Age discrimination occurs when someone mistreats another because of their age. An employer may face age discrimination claims by failing to promote workers over age 40 in favor of younger workers with identical qualifications.

Federal laws also prohibit age discrimination in education and federally funded health care programs. The Age Discrimination in Employment Act (ADEA) applies only to those age 40 and older. But other federal laws protect people of all ages.

Federal law recognizes the significance of combating discrimination. Title VII of the Civil Rights Act of 1964 prohibits discrimination in housing, employment, and more.

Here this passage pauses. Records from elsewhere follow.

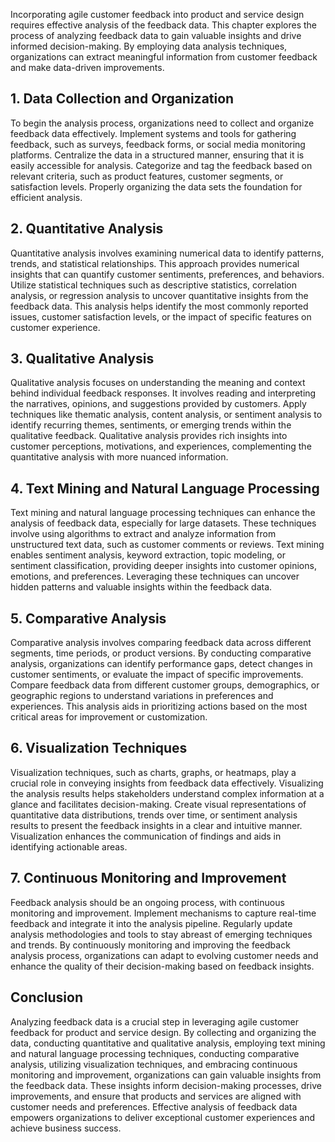 
Incorporating agile customer feedback into product and service design requires effective analysis of the feedback data. This chapter explores the process of analyzing feedback data to gain valuable insights and drive informed decision-making. By employing data analysis techniques, organizations can extract meaningful information from customer feedback and make data-driven improvements.

**1. Data Collection and Organization**
---------------------------------------

To begin the analysis process, organizations need to collect and organize feedback data effectively. Implement systems and tools for gathering feedback, such as surveys, feedback forms, or social media monitoring platforms. Centralize the data in a structured manner, ensuring that it is easily accessible for analysis. Categorize and tag the feedback based on relevant criteria, such as product features, customer segments, or satisfaction levels. Properly organizing the data sets the foundation for efficient analysis.

**2. Quantitative Analysis**
----------------------------

Quantitative analysis involves examining numerical data to identify patterns, trends, and statistical relationships. This approach provides numerical insights that can quantify customer sentiments, preferences, and behaviors. Utilize statistical techniques such as descriptive statistics, correlation analysis, or regression analysis to uncover quantitative insights from the feedback data. This analysis helps identify the most commonly reported issues, customer satisfaction levels, or the impact of specific features on customer experience.

**3. Qualitative Analysis**
---------------------------

Qualitative analysis focuses on understanding the meaning and context behind individual feedback responses. It involves reading and interpreting the narratives, opinions, and suggestions provided by customers. Apply techniques like thematic analysis, content analysis, or sentiment analysis to identify recurring themes, sentiments, or emerging trends within the qualitative feedback. Qualitative analysis provides rich insights into customer perceptions, motivations, and experiences, complementing the quantitative analysis with more nuanced information.

**4. Text Mining and Natural Language Processing**
--------------------------------------------------

Text mining and natural language processing techniques can enhance the analysis of feedback data, especially for large datasets. These techniques involve using algorithms to extract and analyze information from unstructured text data, such as customer comments or reviews. Text mining enables sentiment analysis, keyword extraction, topic modeling, or sentiment classification, providing deeper insights into customer opinions, emotions, and preferences. Leveraging these techniques can uncover hidden patterns and valuable insights within the feedback data.

**5. Comparative Analysis**
---------------------------

Comparative analysis involves comparing feedback data across different segments, time periods, or product versions. By conducting comparative analysis, organizations can identify performance gaps, detect changes in customer sentiments, or evaluate the impact of specific improvements. Compare feedback data from different customer groups, demographics, or geographic regions to understand variations in preferences and experiences. This analysis aids in prioritizing actions based on the most critical areas for improvement or customization.

**6. Visualization Techniques**
-------------------------------

Visualization techniques, such as charts, graphs, or heatmaps, play a crucial role in conveying insights from feedback data effectively. Visualizing the analysis results helps stakeholders understand complex information at a glance and facilitates decision-making. Create visual representations of quantitative data distributions, trends over time, or sentiment analysis results to present the feedback insights in a clear and intuitive manner. Visualization enhances the communication of findings and aids in identifying actionable areas.

**7. Continuous Monitoring and Improvement**
--------------------------------------------

Feedback analysis should be an ongoing process, with continuous monitoring and improvement. Implement mechanisms to capture real-time feedback and integrate it into the analysis pipeline. Regularly update analysis methodologies and tools to stay abreast of emerging techniques and trends. By continuously monitoring and improving the feedback analysis process, organizations can adapt to evolving customer needs and enhance the quality of their decision-making based on feedback insights.

**Conclusion**
--------------

Analyzing feedback data is a crucial step in leveraging agile customer feedback for product and service design. By collecting and organizing the data, conducting quantitative and qualitative analysis, employing text mining and natural language processing techniques, conducting comparative analysis, utilizing visualization techniques, and embracing continuous monitoring and improvement, organizations can gain valuable insights from the feedback data. These insights inform decision-making processes, drive improvements, and ensure that products and services are aligned with customer needs and preferences. Effective analysis of feedback data empowers organizations to deliver exceptional customer experiences and achieve business success.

The Act protects you based on traits, such as race and national origin, and sex, including sexual orientation. However, age is not a protected class under Title VII.

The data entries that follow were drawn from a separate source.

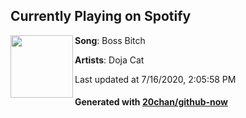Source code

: ## Currently Playing on Spotify

[<img align="left" width="100" src="https://i.scdn.co/image/ab67616d00001e0210356a0e81371e6644cb1371">](https://open.spotify.com/album/4pmyFpGicLLIgNPc1TQXKc)

**Song**: Boss Bitch

**Artists**: Doja Cat

Last updated at 7/16/2020, 2:05:58 PM

#### Generated with [20chan/github-now](https://github.com/20chan/github-now)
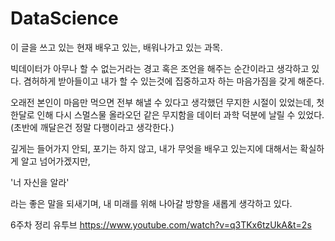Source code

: # DataScience

이 글을 쓰고 있는 현재 배우고 있는, 배워나가고 있는 과목.

빅데이터가 아무나 할 수 없는거라는 경고 혹은 조언을 해주는 순간이라고 생각하고 있다.
겸허하게 받아들이고 내가 할 수 있는것에 집중하고자 하는 마음가짐을 갖게 해준다.

오래전 본인이 마음만 먹으면 전부 해낼 수 있다고 생각했던 무지한 시절이 있었는데,
첫 한달로 인해 다시 스멀스물 올라오던 같은 무지함을 데이터 과학 덕분에 날릴 수 있었다.(초반에 깨달은건 정말 다행이라고 생각한다.)

깊게는 들어가지 안되, 포기는 하지 않고, 내가 무엇을 배우고 있는지에 대해서는 확실하게 알고 넘어가겠지만,

'너 자신을 알라'

라는 좋은 말을 되새기며, 내 미래를 위해 나아갈 방향을 새롭게 생각하고 있다.

6주차 정리 유투브
https://www.youtube.com/watch?v=q3TKx6tzUkA&t=2s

Age Discrimination in Employment

Employers must not discriminate against employees and job applicants on the basis of age. The federal Age Discrimination in Employment Act of 1967 (ADEA) covers those 40 and older. The ADEA applies to employers with at least 20 workers. It includes employment agencies that place applicants on job assignments.

In addition, the federal Older Workers' Benefit Protection Act prohibits age discrimination when determining benefits and retirement. Older people can also turn to state law for relief. States have separate age discrimination laws where plaintiffs can recover damages.

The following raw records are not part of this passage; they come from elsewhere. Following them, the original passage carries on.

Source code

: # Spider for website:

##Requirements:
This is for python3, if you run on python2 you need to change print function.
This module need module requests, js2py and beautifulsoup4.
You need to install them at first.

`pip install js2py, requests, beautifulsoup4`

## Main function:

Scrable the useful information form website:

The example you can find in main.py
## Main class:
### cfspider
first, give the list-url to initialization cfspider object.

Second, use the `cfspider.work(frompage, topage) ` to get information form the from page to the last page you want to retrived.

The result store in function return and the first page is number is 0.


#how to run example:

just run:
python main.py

Direct vs. Indirect Age Discrimination

There are different forms of age discrimination. Someone at work may harass you because of your age. Or your employer may retaliate against you after you make a discrimination complaint. These actions are examples of more obvious and direct forms.

Sometimes, age discrimination is hard to recognize. It is not always an obvious violation. However, it helps to break down age discrimination into direct and indirect examples.

  • Direct Age Discrimination: Your employer treats you differently than another based on your age. The law may permit this type of discrimination if the employer can rationalize it. The employer can discriminate if they can "objectively justify" it by showing a valid reason for discriminating based on age. For instance, a construction company does not hire minors to work at their sites to protect minors from injury.
  • Indirect Age Discrimination: The company has a neutral practice or policy that hinders you because of your age. For example, the company policy requires that the upper managers have graduate degrees, but you are 22 and only have an undergrad degree. Being in this age group makes it less likely that you would have a graduate degree.

Violations Under the ADEA

If an employer makes employment decisions based on someone's age, it is not necessarily a violation under the ADEA. Remember to look for certain conduct to see if it violates the ADEA.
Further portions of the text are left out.